GAYS MILLS - I find myself wood poor this year, meaning I’ve got a lot of wood and don’t know what to burn first. Normally, it’s a good idea to be cutting wood now for next winter and burn wood this year that’s been seasoned for at least a year. But I’m in a situation where I have beaucoup wood that has accumulated over a period of years and needs to be burned before it leaves of its own accord, in other words gets punk and rotten and is no good to burn.

Burning wood is a significant part of the heating plan at the Gibbs house and a major source of comfort. There’s nothing like backing up to a warm woodstove when you’ve been out in the elements or to sit down near the steady heat source that wood provides and let it penetrate and relax a body. Wood burning has largely gone out of favor for many in recent years but I still enjoy it, a lot.

Woodcutting is another story. I haven’t actually gone out and ‘made wood’ for quite a while like I used to: locate trees, drop trees, limb them, block them up and haul them home. And then split them and stack them. I kind of miss that, the tangibility and the satisfaction of the process, but the feeling passes.

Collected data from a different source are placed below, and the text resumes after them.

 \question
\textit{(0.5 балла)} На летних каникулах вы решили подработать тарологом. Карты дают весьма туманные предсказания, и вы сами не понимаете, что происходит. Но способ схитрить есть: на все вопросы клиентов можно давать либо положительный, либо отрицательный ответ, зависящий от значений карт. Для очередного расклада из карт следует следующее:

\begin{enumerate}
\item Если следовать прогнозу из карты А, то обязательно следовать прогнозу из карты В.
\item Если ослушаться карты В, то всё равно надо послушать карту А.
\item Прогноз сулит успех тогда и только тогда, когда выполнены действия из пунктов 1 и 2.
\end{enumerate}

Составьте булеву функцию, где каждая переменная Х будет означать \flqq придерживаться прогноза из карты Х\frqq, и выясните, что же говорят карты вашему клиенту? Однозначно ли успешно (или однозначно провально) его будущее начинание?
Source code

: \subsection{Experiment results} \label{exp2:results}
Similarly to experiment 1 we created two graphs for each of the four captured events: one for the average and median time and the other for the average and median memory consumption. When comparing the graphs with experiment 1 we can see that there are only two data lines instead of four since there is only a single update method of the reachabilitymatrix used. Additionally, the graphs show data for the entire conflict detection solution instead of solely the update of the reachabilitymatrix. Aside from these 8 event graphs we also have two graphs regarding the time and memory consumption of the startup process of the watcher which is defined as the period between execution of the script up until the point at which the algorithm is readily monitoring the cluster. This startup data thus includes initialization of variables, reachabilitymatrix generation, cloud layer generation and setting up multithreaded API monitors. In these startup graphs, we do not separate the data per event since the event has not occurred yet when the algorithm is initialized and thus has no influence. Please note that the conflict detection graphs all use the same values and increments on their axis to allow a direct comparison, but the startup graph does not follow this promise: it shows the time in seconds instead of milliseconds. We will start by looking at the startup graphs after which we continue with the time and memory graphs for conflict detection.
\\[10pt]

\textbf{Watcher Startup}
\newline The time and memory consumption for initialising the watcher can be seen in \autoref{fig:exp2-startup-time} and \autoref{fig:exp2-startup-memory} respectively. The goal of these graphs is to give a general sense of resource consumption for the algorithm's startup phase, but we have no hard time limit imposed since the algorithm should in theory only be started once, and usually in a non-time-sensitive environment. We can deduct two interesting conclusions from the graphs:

I do have a little side enterprise I pursue that involves wood. I cut up slab wood, split it if necessary, and provide it locally to campers. I fill banana boxes with wood and try to put a good mixture of sizes in each box, including some very thin kindling. It’s sold labeled as Good Wood and is a good seller during the summer at the grocery store.

My current wood inventory includes: what’s left of a load of cut up slabs purchased at least five years ago, a huge pile from a Siberian Elm that was overhanging and threatening the little house out back, the remnants of some eight- and 10-foot long oak slabs from the days when I made Kickapoo John Lump Charcoal, and a sizable pile of apple wood I just got this summer.

I also have one small supply of fuel wood that is very special and I can’t help but feel sentimental about it. When we moved here out of the floodplain 10 years ago, there was a pile of oak cabin logs out along the fence line. The former owner was involved in working on and restoring the log cabins near the fairgrounds. The cabins were taken apart and reassembled at the Log Cabin Village from within Crawford County and they were all original settlers’ cabins. The logs were leftovers from those projects. That would make this wood at least 170 years old. The logs were hand hewn and the marks and dovetail joints make me think of the people who lived in those rustic, pioneer dwellings so long ago.

I hope and plan to get the homestead cleaned up over winter by burning most of the assorted wood for house heat.